From: Golden_Eternity [bhodi@bigfoot.com]
Sent: Monday, April 23, 2001 12:08 PM
To: 'BUGTRAQ@securityfocus.com'
Subject: Non-user accounts assigned shell by default - Red Hat 6.1-7.0,
et al.

SEVERITY: Low
AFFECTED VERSIONS: Confirmed on Red Hat 6.1, 6.2 and 7.0 


DESCRIPTION:
The default installation does not assign a shell for most non-user accounts 
(e.g. nobody, bin). If no shell is specified for an account, the shell 
defaults to /bin/sh.

On its own, this does not pose a significant threat. However, very few of 
these accounts require a shell, so there is no reason to grant this extra 
privilege. This may violate security policies for granting the minimum 
privileges necessary to accomplish a task.

Additionally, the default installation of /etc/shells does not contain a 
shell such as /bin/false which would deny login.
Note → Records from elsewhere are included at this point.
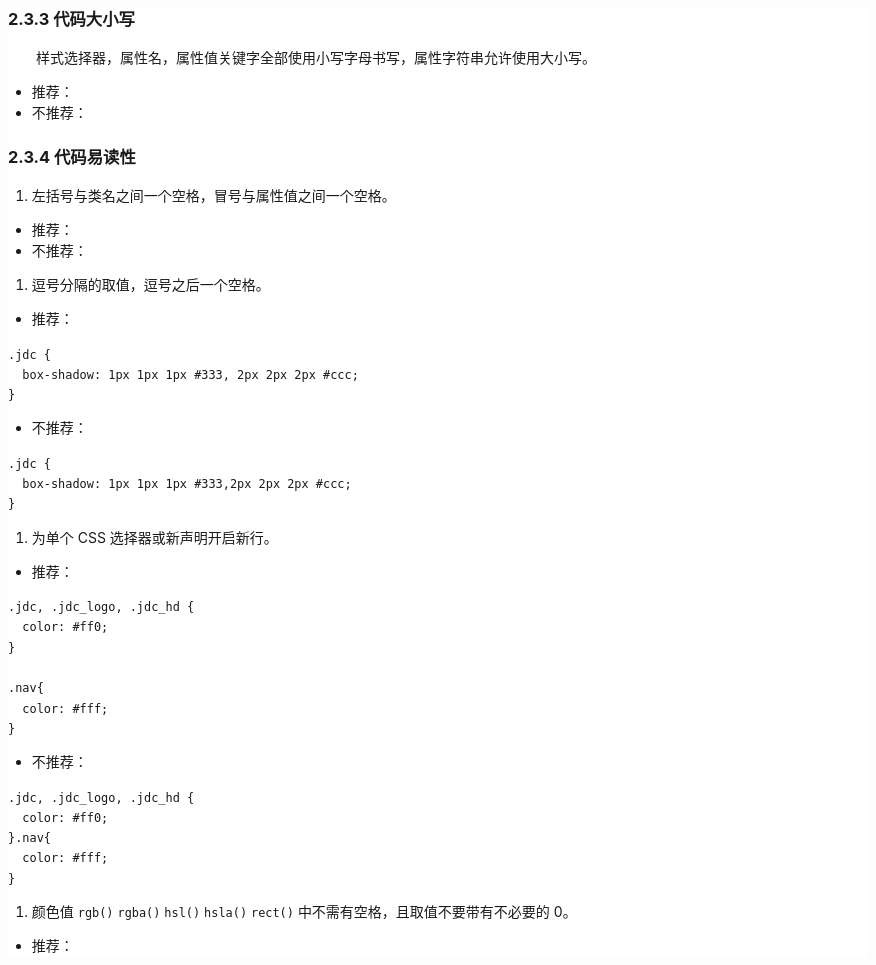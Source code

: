 ### 2.3.3 代码大小写

　　样式选择器，属性名，属性值关键字全部使用小写字母书写，属性字符串允许使用大小写。

* 推荐：
* 不推荐：

### 2.3.4 代码易读性

1. 左括号与类名之间一个空格，冒号与属性值之间一个空格。

* 推荐：
* 不推荐：

1. 逗号分隔的取值，逗号之后一个空格。

* 推荐：

```text
.jdc {
  box-shadow: 1px 1px 1px #333, 2px 2px 2px #ccc;
}
```

* 不推荐：

```text
.jdc {
  box-shadow: 1px 1px 1px #333,2px 2px 2px #ccc;
}
```

1. 为单个 CSS 选择器或新声明开启新行。

* 推荐：

```text
.jdc, .jdc_logo, .jdc_hd {
  color: #ff0;
}
​
.nav{
  color: #fff;
}
```

* 不推荐：

```text
.jdc, .jdc_logo, .jdc_hd {
  color: #ff0;
}.nav{
  color: #fff;
}
```

1. 颜色值 `rgb()` `rgba()` `hsl()` `hsla()` `rect()` 中不需有空格，且取值不要带有不必要的 0。

* 推荐：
Red Hat was contacted about this in June 2000 and has elected not to fix 
this problem at this time.

http://bugzilla.redhat.com/bugzilla/show_bug.cgi?id=12409


SOLUTION:
The solution would be to assign these accounts a false shell which will 
not permit login, such as /bin/false. This shell could be added to /etc/shells 
for use with chsh.


DEMONSTRATION:
[root@roto-router /root]# grep "nobody" /etc/passwd
nobody:x:99:99:Nobody:/:
[root@roto-router /root]# su nobody
bash$

[root@roto-router /root]# grep "xfs" /etc/passwd
xfs:x:43:43:X Font Server:/etc/X11/fs:/bin/false
[root@roto-router /root]# su xfs
[root@roto-router /root]#

---
I apologize if this is not considered a significant enough issue to post 
to bugtraq. I debated posting for a while and eventually decided that if 
it isn't, the moderator will kill it. ;)

Since some administrators may not be aware that there is a default shell 
for unix/linux accounts, I felt this information could be useful.

Updates to this warning can be found at http://www.bhodisoft.com/Sec/